The New York Times
Jerome Powell, the chair of the Federal Reserve, has often expressed admiration for the resolve exhibited by one of his predecessors, Paul Volcker, who was willing to crash the economy in the early 1980s to drive down inflation.
Inflation in the United States is now higher than at any time since Mr. Volcker’s recession, and Mr. Powell faces growing calls for the Fed to emulate that resolute performance and do whatever is necessary to control inflation, even if it hurts economic growth.
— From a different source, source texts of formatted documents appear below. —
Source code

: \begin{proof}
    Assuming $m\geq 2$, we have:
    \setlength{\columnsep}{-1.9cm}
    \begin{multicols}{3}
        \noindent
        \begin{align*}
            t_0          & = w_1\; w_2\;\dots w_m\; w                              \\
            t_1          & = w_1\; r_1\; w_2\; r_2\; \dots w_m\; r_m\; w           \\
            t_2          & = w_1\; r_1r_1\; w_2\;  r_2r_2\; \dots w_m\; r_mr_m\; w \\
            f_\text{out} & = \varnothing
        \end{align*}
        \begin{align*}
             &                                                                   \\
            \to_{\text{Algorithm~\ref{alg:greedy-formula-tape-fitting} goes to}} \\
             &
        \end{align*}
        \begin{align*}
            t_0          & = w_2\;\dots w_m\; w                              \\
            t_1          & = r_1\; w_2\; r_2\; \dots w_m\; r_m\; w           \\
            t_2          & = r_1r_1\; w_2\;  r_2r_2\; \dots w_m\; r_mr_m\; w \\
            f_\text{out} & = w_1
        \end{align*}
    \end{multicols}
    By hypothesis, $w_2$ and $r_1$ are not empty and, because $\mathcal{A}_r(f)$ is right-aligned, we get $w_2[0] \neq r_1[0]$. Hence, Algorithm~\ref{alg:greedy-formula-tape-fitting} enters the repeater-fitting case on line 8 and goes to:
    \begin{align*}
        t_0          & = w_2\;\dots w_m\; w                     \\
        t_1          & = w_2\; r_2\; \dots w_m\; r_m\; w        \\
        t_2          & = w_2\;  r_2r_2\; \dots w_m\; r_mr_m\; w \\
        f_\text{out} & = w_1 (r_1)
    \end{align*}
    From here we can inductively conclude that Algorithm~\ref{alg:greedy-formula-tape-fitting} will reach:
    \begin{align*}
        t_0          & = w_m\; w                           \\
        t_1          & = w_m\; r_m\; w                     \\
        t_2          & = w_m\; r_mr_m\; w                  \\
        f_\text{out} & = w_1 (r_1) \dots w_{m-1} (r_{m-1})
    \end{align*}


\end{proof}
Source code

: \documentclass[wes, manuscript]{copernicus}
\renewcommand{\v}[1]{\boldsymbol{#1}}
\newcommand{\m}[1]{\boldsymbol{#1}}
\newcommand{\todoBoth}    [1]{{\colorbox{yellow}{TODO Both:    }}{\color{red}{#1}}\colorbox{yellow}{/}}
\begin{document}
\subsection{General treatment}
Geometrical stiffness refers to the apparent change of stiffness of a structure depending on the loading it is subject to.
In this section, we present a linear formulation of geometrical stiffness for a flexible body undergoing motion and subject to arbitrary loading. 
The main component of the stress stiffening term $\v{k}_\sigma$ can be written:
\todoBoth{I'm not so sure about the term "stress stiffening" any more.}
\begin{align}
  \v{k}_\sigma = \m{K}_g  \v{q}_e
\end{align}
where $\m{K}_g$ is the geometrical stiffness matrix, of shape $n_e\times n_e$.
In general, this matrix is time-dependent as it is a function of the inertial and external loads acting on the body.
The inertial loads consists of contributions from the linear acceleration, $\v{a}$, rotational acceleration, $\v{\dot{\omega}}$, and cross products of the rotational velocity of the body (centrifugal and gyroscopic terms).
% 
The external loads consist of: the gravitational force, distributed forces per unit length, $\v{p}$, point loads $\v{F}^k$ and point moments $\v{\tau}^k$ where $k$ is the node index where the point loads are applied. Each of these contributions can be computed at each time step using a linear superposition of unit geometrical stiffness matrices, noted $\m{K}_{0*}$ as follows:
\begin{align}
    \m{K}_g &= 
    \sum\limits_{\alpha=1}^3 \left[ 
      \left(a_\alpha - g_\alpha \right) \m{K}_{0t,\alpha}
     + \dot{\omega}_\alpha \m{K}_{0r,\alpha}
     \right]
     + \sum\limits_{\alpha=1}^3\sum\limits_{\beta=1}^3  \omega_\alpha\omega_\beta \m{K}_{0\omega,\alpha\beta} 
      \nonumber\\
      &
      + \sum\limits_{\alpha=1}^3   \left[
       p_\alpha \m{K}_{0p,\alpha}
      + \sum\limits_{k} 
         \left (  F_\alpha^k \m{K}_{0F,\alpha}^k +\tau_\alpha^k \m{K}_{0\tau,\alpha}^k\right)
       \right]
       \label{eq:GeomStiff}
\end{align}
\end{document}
The present moment requires a different kind of courage. Instead of reprising Mr. Volcker’s shock-and-awe tactics.
It is time to raise rates. The economy has rebounded as COVID-19 has loosened its grip. Inflation is now the primary economic problem confronting the United States. Prices are outpacing wage growth for most Americans, eroding their living standards, and higher rates will help to slow rising prices.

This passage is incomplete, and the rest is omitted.